In the listing that follows, how many lines include the word "values"? Only the number is wanted.

----

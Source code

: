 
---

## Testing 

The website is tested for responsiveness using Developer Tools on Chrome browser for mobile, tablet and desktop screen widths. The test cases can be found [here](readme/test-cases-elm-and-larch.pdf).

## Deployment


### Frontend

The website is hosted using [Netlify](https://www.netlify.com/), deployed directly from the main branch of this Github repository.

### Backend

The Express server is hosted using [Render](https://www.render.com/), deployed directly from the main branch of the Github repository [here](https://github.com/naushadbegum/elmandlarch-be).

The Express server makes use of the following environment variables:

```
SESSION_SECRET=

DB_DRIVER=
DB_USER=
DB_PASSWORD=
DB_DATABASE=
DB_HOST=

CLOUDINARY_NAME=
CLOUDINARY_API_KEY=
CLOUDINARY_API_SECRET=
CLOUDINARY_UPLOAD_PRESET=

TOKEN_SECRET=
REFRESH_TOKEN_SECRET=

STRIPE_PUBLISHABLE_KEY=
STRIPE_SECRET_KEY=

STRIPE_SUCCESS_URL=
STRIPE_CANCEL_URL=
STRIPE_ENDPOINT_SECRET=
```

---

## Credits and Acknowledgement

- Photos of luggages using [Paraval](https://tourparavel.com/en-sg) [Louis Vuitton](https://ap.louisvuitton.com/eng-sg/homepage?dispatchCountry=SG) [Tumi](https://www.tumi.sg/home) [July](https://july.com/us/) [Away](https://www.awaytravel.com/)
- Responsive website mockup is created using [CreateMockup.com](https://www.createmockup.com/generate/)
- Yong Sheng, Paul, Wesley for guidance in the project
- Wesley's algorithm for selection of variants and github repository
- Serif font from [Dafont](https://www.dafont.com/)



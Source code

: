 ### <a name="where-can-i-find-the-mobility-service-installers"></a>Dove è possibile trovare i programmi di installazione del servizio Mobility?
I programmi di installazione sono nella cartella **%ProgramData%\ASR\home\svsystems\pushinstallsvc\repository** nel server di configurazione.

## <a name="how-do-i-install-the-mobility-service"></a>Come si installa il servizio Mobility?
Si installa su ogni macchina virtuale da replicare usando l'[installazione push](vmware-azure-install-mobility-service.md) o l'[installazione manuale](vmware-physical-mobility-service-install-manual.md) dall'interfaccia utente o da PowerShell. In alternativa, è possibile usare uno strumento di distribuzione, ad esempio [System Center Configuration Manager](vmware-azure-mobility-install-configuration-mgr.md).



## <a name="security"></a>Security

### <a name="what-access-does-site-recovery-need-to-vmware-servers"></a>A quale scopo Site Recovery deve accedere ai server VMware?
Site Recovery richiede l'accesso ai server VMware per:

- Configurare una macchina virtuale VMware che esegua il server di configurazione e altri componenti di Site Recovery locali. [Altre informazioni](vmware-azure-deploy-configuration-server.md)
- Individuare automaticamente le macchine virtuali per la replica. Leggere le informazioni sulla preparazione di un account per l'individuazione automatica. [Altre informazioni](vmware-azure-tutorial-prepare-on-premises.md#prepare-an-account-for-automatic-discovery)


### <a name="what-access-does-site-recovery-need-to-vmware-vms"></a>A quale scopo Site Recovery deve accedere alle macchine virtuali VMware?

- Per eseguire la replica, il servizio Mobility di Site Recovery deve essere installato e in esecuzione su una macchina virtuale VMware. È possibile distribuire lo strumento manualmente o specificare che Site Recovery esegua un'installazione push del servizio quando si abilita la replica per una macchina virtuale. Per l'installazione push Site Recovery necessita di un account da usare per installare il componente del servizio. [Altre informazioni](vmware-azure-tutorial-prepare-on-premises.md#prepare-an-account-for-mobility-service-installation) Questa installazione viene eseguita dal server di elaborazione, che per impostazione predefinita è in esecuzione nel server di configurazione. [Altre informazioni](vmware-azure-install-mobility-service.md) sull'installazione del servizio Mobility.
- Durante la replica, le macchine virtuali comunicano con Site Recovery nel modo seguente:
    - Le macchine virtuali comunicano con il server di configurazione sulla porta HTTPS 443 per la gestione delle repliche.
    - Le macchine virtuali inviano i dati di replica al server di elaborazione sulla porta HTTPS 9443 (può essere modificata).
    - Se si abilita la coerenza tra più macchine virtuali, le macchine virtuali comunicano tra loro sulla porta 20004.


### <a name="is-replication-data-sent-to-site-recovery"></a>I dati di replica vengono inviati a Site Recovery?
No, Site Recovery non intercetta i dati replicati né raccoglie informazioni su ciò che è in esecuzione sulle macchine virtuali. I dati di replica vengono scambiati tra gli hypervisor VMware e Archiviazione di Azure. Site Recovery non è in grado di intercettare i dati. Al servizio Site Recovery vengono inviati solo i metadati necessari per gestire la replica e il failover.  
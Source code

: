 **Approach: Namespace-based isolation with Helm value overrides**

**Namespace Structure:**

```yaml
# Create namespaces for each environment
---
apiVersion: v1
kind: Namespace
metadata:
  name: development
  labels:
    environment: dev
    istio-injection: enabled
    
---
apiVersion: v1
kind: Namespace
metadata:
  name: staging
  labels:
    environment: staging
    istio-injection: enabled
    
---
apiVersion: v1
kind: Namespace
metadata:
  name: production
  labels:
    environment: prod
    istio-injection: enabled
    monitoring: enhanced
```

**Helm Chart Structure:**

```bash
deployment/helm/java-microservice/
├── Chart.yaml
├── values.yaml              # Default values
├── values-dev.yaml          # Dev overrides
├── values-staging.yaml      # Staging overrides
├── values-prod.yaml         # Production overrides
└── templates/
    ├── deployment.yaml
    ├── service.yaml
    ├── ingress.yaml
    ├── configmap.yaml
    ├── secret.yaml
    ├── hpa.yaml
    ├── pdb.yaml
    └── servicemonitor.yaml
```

----

#### ANSWER BOX
4